Wednesday, June 8, 2011

Sino-American rivalry: Failure & opportunity for Indian military diplomacy

As Sino-American rivalry acquires a new momentum to the east of India, New Delhi will come under pressure to modernise its armed forces and ramp up military diplomacy across Asia. But it is not clear if India's defence leadership can shed its current doctrine of masterly inactivity.

The naval muscle-flexing by Washington and Beijing in the last few weeks - in North-east and South-east Asia — reflects a rapid evolution of the strategic environment in our Asian neighbourhood.

The US and Chinese naval muscle-flexing in the waters of the Korean Peninsula and the visit of the US aircraft carrier George Washington to Vietnam last week point to a historic shift in Asia's international relations.

As old partners — China and the United States — try to stare down each other, new alliances are being forged between former adversaries — Vietnam and America. That this rearrangement has little do with ideology should draw some of our defence decision-makers out of the time warp they seem to be caught in. After all, China and Vietnam are among the few communist states left in the world.The current shift could be as consequential as that in the early 1970s. After more than two decades of war and conflict with Chinese communists and refusing to recognise the People's Republic as the legitimate representative of China, Washington reached out to Beijing in 1971. As Washington played the China card against the Soviet Union, the rest of Asia ended its hostility to Beijing and welcomed its integration into the international system.The Sino-American partnership against Moscow survived the collapse of the Soviet Union at the turn of the 1990s. As the economic interdependence between the two deepened in the last decade, some American analysts made the case for an informal Sino-American political condominium called “G-2”. Beijing's new assertiveness on a range of issues, however, shattered these hopes.
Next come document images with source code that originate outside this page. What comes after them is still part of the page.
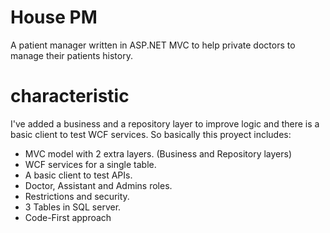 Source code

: # House PM
A patient manager written in ASP.NET MVC to help private doctors to manage their patients history. 

# characteristic
I've added a business and a repository layer to improve logic and there is a basic client to test WCF services.
So basically this proyect includes:

* MVC model with 2 extra layers. (Business and Repository layers)
* WCF services for a single table.
* A basic client to test APIs.
* Doctor, Assistant and Admins roles.
* Restrictions and security.
* 3 Tables in SQL server.
* Code-First approach 
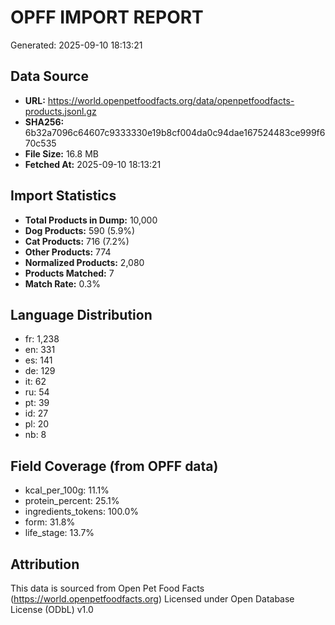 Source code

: # OPFF IMPORT REPORT
Generated: 2025-09-10 18:13:21

## Data Source
- **URL:** https://world.openpetfoodfacts.org/data/openpetfoodfacts-products.jsonl.gz
- **SHA256:** 6b32a7096c64607c9333330e19b8cf004da0c94dae167524483ce999f670c535
- **File Size:** 16.8 MB
- **Fetched At:** 2025-09-10 18:13:21

## Import Statistics
- **Total Products in Dump:** 10,000
- **Dog Products:** 590 (5.9%)
- **Cat Products:** 716 (7.2%)
- **Other Products:** 774
- **Normalized Products:** 2,080
- **Products Matched:** 7
- **Match Rate:** 0.3%

## Language Distribution
- fr: 1,238
- en: 331
- es: 141
- de: 129
- it: 62
- ru: 54
- pt: 39
- id: 27
- pl: 20
- nb: 8

## Field Coverage (from OPFF data)
- kcal_per_100g: 11.1%
- protein_percent: 25.1%
- ingredients_tokens: 100.0%
- form: 31.8%
- life_stage: 13.7%

## Attribution
This data is sourced from Open Pet Food Facts (https://world.openpetfoodfacts.org)
Licensed under Open Database License (ODbL) v1.0
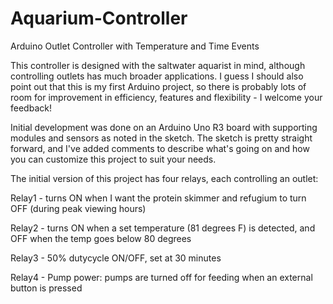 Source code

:# Aquarium-Controller
Arduino Outlet Controller with Temperature and Time Events

This controller is designed with the saltwater aquarist in mind, although controlling outlets has much broader applications. I guess I should also point out that this is my first Arduino project, so there is probably lots of room for improvement in efficiency, features and flexibility - I welcome your feedback!

Initial development was done on an Arduino Uno R3 board with supporting modules and sensors as noted in the sketch. The sketch is pretty straight forward, and I've added comments to describe what's going on and how you can customize this project to suit your needs.

The initial version of this project has four relays, each controlling an outlet:

Relay1 - turns ON when I want the protein skimmer and refugium to turn OFF (during peak viewing hours)

Relay2 - turns ON when a set temperature (81 degrees F) is detected, and OFF when the temp goes below 80 degrees

Relay3 - 50% dutycycle ON/OFF, set at 30 minutes

Relay4 - Pump power: pumps are turned off for feeding when an external button is pressed
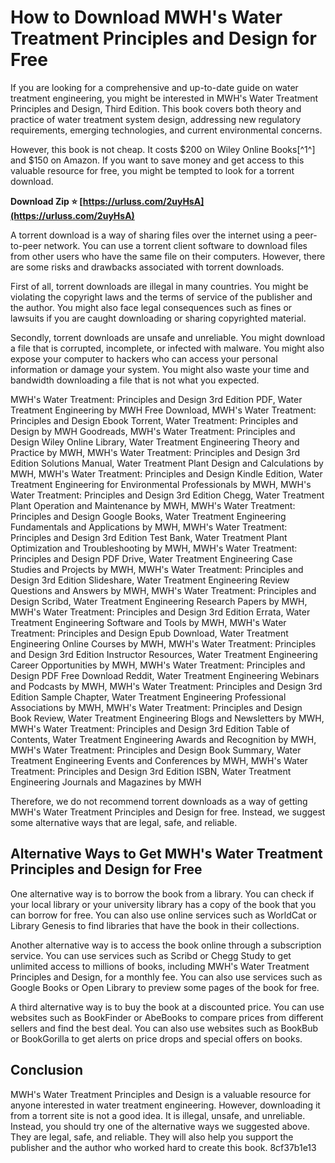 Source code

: 
 
# How to Download MWH's Water Treatment Principles and Design for Free
 
If you are looking for a comprehensive and up-to-date guide on water treatment engineering, you might be interested in MWH's Water Treatment Principles and Design, Third Edition. This book covers both theory and practice of water treatment system design, addressing new regulatory requirements, emerging technologies, and current environmental concerns.
 
However, this book is not cheap. It costs $200 on Wiley Online Books[^1^] and $150 on Amazon. If you want to save money and get access to this valuable resource for free, you might be tempted to look for a torrent download.
 
**Download Zip ⭐ [https://urluss.com/2uyHsA](https://urluss.com/2uyHsA)**


 
A torrent download is a way of sharing files over the internet using a peer-to-peer network. You can use a torrent client software to download files from other users who have the same file on their computers. However, there are some risks and drawbacks associated with torrent downloads.
 
First of all, torrent downloads are illegal in many countries. You might be violating the copyright laws and the terms of service of the publisher and the author. You might also face legal consequences such as fines or lawsuits if you are caught downloading or sharing copyrighted material.
 
Secondly, torrent downloads are unsafe and unreliable. You might download a file that is corrupted, incomplete, or infected with malware. You might also expose your computer to hackers who can access your personal information or damage your system. You might also waste your time and bandwidth downloading a file that is not what you expected.
 
MWH's Water Treatment: Principles and Design 3rd Edition PDF,  Water Treatment Engineering by MWH Free Download,  MWH's Water Treatment: Principles and Design Ebook Torrent,  Water Treatment: Principles and Design by MWH Goodreads,  MWH's Water Treatment: Principles and Design Wiley Online Library,  Water Treatment Engineering Theory and Practice by MWH,  MWH's Water Treatment: Principles and Design 3rd Edition Solutions Manual,  Water Treatment Plant Design and Calculations by MWH,  MWH's Water Treatment: Principles and Design Kindle Edition,  Water Treatment Engineering for Environmental Professionals by MWH,  MWH's Water Treatment: Principles and Design 3rd Edition Chegg,  Water Treatment Plant Operation and Maintenance by MWH,  MWH's Water Treatment: Principles and Design Google Books,  Water Treatment Engineering Fundamentals and Applications by MWH,  MWH's Water Treatment: Principles and Design 3rd Edition Test Bank,  Water Treatment Plant Optimization and Troubleshooting by MWH,  MWH's Water Treatment: Principles and Design PDF Drive,  Water Treatment Engineering Case Studies and Projects by MWH,  MWH's Water Treatment: Principles and Design 3rd Edition Slideshare,  Water Treatment Engineering Review Questions and Answers by MWH,  MWH's Water Treatment: Principles and Design Scribd,  Water Treatment Engineering Research Papers by MWH,  MWH's Water Treatment: Principles and Design 3rd Edition Errata,  Water Treatment Engineering Software and Tools by MWH,  MWH's Water Treatment: Principles and Design Epub Download,  Water Treatment Engineering Online Courses by MWH,  MWH's Water Treatment: Principles and Design 3rd Edition Instructor Resources,  Water Treatment Engineering Career Opportunities by MWH,  MWH's Water Treatment: Principles and Design PDF Free Download Reddit,  Water Treatment Engineering Webinars and Podcasts by MWH,  MWH's Water Treatment: Principles and Design 3rd Edition Sample Chapter,  Water Treatment Engineering Professional Associations by MWH,  MWH's Water Treatment: Principles and Design Book Review,  Water Treatment Engineering Blogs and Newsletters by MWH,  MWH's Water Treatment: Principles and Design 3rd Edition Table of Contents,  Water Treatment Engineering Awards and Recognition by MWH,  MWH's Water Treatment: Principles and Design Book Summary,  Water Treatment Engineering Events and Conferences by MWH,  MWH's Water Treatment: Principles and Design 3rd Edition ISBN,  Water Treatment Engineering Journals and Magazines by MWH
 
Therefore, we do not recommend torrent downloads as a way of getting MWH's Water Treatment Principles and Design for free. Instead, we suggest some alternative ways that are legal, safe, and reliable.
 
## Alternative Ways to Get MWH's Water Treatment Principles and Design for Free
 
One alternative way is to borrow the book from a library. You can check if your local library or your university library has a copy of the book that you can borrow for free. You can also use online services such as WorldCat or Library Genesis to find libraries that have the book in their collections.
 
Another alternative way is to access the book online through a subscription service. You can use services such as Scribd or Chegg Study to get unlimited access to millions of books, including MWH's Water Treatment Principles and Design, for a monthly fee. You can also use services such as Google Books or Open Library to preview some pages of the book for free.
 
A third alternative way is to buy the book at a discounted price. You can use websites such as BookFinder or AbeBooks to compare prices from different sellers and find the best deal. You can also use websites such as BookBub or BookGorilla to get alerts on price drops and special offers on books.
 
## Conclusion
 
MWH's Water Treatment Principles and Design is a valuable resource for anyone interested in water treatment engineering. However, downloading it from a torrent site is not a good idea. It is illegal, unsafe, and unreliable. Instead, you should try one of the alternative ways we suggested above. They are legal, safe, and reliable. They will also help you support the publisher and the author who worked hard to create this book.
 8cf37b1e13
China's muscular military and foreign policies have put it at odds with its neighbours. The smaller nations of Asia are coping with the rise of China through internal and external balancing.

Internal balancing is about building one's own military capabilities. According to the authoritative Stockholm International Peace Research Institute, arms purchases by the South-east Asian nations have doubled in the period of 2005-09 in comparision to the previous five year period.External balancing involves combining one's own capabilities with those of a great power. Most of China's neighbours are turning to the United States for protection against a rising China. Japan and South Korea, who seemed to down play their traditional alliance with the United States in recent years, have in the last few months decided to re-embrace the United States. Many of them also want to expand their defence cooperation with India.

As America reaffirms its primacy in Asia, a rising China is unlikely to back down. Beijing, instead, will seek to step up its own military capabilities further vitiating the regional security environment.

Asia's new military dynamic means India can no longer afford its current laidback approach to military modernisation. Nor can New Delhi ignore the growing demands from its friends and partners to contribute to Asian security amidst the rise of China and the perceived decline of the United States.Most of Asia sees India's emergence as a valuable factor in constructing a stable Asian order. New Delhi's problem has not been a shortage of money but the lack of strategic imagination. The absence of a purposeful defence leadership has emerged as the biggest constraint on India's ability to raise its strategic profile in Asia.